After meditating on it, I came to the conclusion that these misspellings and enthusiastic mispronunciation of Cameron’s name were not deliberate stratagems to belittle the man.

Trampling our way through pronunciations

The British always took liberties with our names, abbreviating Chattopadhyay to Chatterjee, as though the clan were talkative and entitled to some mocking respect, or Bandhopadyay to Bannerjee, like someone advertising themselves. And then there were the distortions of Mumba Devi to Bombay, Kanpur to Cawnpore and even, quite absurdly, ‘Chennai’ to ‘Madras’! I ask you!

Pronunciation was never their forte. It’s only recently after hundreds of westerners have been killed by them that the British have learned to called the pathans ‘pathans’. For centuries they called them ‘pay-thnz’.

And now, as the feeble playwrights of the Indian diaspora say, The Empire Strikes Back! David Cameron, British PM, recently made it to India to meet Manmohanji and other luminaries in policy and business. He took the opportunity to issue a sideswipe at the Pakistanis, calling that nation an exporter of terror and saying that the ISI, a state within a state, ‘faced both ways’ in the Afghan conflict and the war on terror.

What he meant was that the ISI publicly wanted the world to know that the army was keeping the Taliban at bay, but in reality had parts of the army supporting, arming and even controlling Taliban activity in Afghanistan and in the border regions of Pak itself.

His words brought mobs out in demonstration on the streets of Pakistani cities carrying banners which said “Kamrroon is Lyur” and “David Cammroon must Death”. Some of the banners I spotted on TV were in perfect Urdu, but the ones composed in English, presumably for the consumption of the international community, took their revenge on both the prime minister and the spelling and grammar of his native tongue.
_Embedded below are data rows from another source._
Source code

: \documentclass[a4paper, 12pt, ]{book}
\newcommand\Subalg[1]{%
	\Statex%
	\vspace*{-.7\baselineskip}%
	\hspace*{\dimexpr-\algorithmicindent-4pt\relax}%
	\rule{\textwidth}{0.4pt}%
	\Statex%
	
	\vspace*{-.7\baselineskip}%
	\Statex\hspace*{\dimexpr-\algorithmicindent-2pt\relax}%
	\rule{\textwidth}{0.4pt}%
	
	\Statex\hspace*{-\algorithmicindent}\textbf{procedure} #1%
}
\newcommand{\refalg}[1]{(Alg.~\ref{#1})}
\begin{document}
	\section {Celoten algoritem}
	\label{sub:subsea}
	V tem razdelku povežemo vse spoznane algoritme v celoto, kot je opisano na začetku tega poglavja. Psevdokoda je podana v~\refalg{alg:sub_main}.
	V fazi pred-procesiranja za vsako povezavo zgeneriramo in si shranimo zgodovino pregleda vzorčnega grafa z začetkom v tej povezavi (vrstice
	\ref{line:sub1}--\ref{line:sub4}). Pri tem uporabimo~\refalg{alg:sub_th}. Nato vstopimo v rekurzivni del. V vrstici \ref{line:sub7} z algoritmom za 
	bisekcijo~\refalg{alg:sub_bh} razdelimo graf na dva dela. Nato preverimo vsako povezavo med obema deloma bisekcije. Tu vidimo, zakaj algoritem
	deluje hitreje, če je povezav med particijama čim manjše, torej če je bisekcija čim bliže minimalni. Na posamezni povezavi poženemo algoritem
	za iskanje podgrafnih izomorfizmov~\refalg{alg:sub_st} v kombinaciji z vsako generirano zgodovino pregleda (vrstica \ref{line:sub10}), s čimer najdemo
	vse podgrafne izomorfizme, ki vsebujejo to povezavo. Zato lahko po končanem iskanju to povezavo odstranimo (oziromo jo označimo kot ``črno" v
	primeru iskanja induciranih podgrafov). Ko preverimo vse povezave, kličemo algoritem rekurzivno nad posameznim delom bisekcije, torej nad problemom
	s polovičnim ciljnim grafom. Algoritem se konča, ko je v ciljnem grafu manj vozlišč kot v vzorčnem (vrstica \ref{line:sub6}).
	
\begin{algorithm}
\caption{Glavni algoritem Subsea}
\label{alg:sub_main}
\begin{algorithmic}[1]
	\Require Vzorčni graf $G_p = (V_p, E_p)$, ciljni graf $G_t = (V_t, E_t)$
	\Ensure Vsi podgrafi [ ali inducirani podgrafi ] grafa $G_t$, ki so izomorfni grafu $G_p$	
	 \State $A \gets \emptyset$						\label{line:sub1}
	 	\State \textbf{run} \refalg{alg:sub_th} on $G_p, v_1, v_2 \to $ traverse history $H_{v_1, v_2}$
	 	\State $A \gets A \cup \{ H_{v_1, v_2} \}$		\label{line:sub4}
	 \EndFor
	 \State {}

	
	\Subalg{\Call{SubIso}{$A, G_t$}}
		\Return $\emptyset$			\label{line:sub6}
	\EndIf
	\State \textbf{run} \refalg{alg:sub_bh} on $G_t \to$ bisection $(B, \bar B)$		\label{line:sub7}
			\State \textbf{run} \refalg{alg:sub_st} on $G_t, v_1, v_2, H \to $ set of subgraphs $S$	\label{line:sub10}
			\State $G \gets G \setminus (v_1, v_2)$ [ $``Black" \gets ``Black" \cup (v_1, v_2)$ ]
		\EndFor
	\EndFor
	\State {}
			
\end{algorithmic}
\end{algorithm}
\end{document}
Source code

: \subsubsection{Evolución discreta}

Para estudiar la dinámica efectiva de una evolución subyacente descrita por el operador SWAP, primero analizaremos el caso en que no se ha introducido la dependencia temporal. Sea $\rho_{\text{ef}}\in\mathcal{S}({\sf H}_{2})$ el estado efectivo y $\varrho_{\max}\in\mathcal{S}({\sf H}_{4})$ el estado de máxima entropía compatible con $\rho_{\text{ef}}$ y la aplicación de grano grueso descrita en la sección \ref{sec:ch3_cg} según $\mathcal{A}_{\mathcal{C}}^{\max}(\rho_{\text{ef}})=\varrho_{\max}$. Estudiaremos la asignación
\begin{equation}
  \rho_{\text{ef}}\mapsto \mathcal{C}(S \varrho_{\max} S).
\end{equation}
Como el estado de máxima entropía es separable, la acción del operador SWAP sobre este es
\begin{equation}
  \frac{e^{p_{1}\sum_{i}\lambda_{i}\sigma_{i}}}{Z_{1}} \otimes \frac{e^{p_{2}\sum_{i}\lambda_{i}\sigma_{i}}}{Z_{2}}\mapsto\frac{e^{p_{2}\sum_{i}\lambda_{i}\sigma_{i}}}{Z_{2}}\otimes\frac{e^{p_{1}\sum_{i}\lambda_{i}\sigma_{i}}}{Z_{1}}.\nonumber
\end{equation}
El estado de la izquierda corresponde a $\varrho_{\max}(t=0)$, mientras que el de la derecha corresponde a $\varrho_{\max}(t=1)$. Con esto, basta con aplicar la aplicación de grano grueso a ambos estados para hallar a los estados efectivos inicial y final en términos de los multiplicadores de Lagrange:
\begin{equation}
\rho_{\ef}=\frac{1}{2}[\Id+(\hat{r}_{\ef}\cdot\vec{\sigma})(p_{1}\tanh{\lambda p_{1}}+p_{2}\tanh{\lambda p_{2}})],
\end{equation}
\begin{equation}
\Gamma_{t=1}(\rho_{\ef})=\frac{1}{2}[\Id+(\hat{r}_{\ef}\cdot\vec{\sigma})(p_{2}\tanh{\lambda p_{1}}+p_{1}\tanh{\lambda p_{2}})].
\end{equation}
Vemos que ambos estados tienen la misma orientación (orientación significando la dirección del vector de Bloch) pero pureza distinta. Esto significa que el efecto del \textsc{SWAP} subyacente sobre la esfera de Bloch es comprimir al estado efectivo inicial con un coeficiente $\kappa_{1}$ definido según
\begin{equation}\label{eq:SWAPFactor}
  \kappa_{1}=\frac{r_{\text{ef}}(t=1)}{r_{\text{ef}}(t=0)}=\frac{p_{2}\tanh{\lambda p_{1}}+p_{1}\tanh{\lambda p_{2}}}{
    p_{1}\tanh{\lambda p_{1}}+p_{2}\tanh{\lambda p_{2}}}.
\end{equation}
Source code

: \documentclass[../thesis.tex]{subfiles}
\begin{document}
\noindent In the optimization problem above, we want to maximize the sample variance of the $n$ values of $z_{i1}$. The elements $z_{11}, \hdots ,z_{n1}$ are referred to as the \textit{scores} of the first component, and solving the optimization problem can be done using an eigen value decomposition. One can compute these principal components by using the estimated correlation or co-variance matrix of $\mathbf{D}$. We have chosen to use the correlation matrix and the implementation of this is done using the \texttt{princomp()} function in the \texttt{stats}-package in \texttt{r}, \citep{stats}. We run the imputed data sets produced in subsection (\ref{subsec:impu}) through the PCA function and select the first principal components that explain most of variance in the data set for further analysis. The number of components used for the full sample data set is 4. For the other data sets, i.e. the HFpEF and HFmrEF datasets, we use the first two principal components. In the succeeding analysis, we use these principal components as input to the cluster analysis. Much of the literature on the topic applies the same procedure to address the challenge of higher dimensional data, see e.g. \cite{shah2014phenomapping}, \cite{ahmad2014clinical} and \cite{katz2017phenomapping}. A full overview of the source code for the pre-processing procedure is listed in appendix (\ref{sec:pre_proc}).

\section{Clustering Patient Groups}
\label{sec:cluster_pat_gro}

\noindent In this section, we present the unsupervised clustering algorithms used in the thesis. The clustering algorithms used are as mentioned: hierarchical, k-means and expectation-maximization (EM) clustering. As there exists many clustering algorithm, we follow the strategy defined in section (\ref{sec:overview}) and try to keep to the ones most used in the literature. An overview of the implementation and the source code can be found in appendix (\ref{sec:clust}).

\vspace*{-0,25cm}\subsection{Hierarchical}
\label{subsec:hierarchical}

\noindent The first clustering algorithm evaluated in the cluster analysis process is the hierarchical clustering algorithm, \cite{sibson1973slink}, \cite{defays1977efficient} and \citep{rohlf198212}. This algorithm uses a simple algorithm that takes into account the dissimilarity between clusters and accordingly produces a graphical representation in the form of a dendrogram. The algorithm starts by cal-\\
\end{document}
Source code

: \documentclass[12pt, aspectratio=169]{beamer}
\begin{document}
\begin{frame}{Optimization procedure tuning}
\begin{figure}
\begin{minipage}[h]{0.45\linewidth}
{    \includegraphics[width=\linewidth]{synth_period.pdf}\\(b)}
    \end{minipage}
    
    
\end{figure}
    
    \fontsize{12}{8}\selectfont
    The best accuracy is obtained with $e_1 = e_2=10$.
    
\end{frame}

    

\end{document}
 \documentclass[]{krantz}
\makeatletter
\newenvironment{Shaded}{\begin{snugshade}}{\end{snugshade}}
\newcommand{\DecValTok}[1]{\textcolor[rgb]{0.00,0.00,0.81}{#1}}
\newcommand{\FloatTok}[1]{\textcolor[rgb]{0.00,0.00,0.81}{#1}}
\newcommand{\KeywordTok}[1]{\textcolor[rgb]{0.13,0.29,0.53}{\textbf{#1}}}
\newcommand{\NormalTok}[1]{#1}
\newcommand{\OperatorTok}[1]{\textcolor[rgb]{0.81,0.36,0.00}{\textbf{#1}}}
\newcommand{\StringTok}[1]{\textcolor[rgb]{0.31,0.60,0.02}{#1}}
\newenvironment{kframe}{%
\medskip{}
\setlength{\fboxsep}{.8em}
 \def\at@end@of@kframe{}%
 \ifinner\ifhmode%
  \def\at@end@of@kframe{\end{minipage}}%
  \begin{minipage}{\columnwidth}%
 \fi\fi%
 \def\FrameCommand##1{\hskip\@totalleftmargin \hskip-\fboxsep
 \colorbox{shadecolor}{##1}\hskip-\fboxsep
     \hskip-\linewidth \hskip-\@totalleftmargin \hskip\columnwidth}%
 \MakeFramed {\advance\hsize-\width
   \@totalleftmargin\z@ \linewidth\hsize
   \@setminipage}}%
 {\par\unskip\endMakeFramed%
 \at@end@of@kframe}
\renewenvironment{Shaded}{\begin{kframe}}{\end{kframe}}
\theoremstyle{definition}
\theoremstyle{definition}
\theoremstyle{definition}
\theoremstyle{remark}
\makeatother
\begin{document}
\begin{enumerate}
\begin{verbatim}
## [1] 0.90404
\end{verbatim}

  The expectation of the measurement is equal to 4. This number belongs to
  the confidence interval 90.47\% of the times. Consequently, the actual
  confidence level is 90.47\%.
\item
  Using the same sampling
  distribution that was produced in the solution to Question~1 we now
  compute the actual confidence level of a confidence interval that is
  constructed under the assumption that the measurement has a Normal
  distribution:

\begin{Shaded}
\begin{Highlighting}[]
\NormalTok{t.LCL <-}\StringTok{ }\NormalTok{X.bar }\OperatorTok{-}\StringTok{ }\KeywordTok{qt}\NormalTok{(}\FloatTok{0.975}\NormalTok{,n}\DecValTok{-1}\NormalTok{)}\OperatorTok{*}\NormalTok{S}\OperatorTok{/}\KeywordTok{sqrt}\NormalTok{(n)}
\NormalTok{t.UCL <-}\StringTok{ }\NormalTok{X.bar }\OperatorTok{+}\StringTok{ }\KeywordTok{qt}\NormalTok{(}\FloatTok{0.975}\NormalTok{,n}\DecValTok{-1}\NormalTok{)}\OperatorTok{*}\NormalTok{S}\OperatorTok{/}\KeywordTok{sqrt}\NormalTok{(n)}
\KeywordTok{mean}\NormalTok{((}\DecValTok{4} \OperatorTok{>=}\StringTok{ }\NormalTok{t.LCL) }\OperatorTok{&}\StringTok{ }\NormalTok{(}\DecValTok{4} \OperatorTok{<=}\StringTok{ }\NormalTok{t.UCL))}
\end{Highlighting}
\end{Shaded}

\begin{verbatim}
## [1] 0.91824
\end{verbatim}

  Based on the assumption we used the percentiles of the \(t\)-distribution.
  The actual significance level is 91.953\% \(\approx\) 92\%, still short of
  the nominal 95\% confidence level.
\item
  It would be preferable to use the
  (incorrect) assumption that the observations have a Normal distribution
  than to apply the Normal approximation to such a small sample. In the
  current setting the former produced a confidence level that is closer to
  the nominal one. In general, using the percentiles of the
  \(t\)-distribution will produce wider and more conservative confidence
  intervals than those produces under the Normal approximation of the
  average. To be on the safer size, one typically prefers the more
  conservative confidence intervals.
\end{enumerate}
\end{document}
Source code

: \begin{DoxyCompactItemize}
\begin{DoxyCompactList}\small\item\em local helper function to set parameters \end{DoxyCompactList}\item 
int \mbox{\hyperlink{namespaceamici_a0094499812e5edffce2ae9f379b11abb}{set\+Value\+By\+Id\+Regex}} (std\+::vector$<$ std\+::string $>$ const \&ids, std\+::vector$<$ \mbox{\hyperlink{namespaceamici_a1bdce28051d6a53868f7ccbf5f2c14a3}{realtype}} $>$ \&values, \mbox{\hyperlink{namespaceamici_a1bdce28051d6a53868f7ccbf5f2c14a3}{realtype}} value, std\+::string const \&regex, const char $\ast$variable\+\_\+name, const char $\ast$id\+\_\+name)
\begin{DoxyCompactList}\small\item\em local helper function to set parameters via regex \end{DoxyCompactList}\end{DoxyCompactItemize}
After meditating on it, I came to the conclusion that these misspellings and enthusiastic mispronunciation of Cameron’s name were not deliberate stratagems to belittle the man. They were the difficulty we subcontinentals have with the names of British politicians.
My first real awareness of this came in the late 1960s — in 1968 to be precise. I lived in Leicester at the time, doing a post-graduate thesis on Rudyard Kipling. I lived in the Indian part of the town — Narboro Road — because through a subtle racist bias, no landlord would have Indian students as tenants in the non-Indian part. I used to frequent a pub on the corner of my road and there met with a jolly bunch of Indian workers whom I befriended. As a super-literate member of this community, I was soon asked to write letters to factory managements, and then progressed to writing leaflets for the Indian Workers’ Association to which they belonged and thence to being an honourary secretary. 
As such I was party to organising a demonstration against the then home secretary James Callaghan’s denial of British citizenship and entry to the Ugandan Asians who had been expelled by Idi Amin and against another politician called Enoch Powell, who had delivered an inflammatory speech against immigration. The demonstration was to bring together thousands of members and make known our opposition to Powell and Callaghan.  We marched, maybe ten-thousand strong, carrying banners which misspelt their names and shouting “Chall-aa- ghun Hai Hai!” and “Eenuk-a-pole Out out!”        
It was a heartening demonstration, but I was convinced that the good citizens of Birmingham were perplexed as to what this mob of angry Asians was shouting about. But we knew!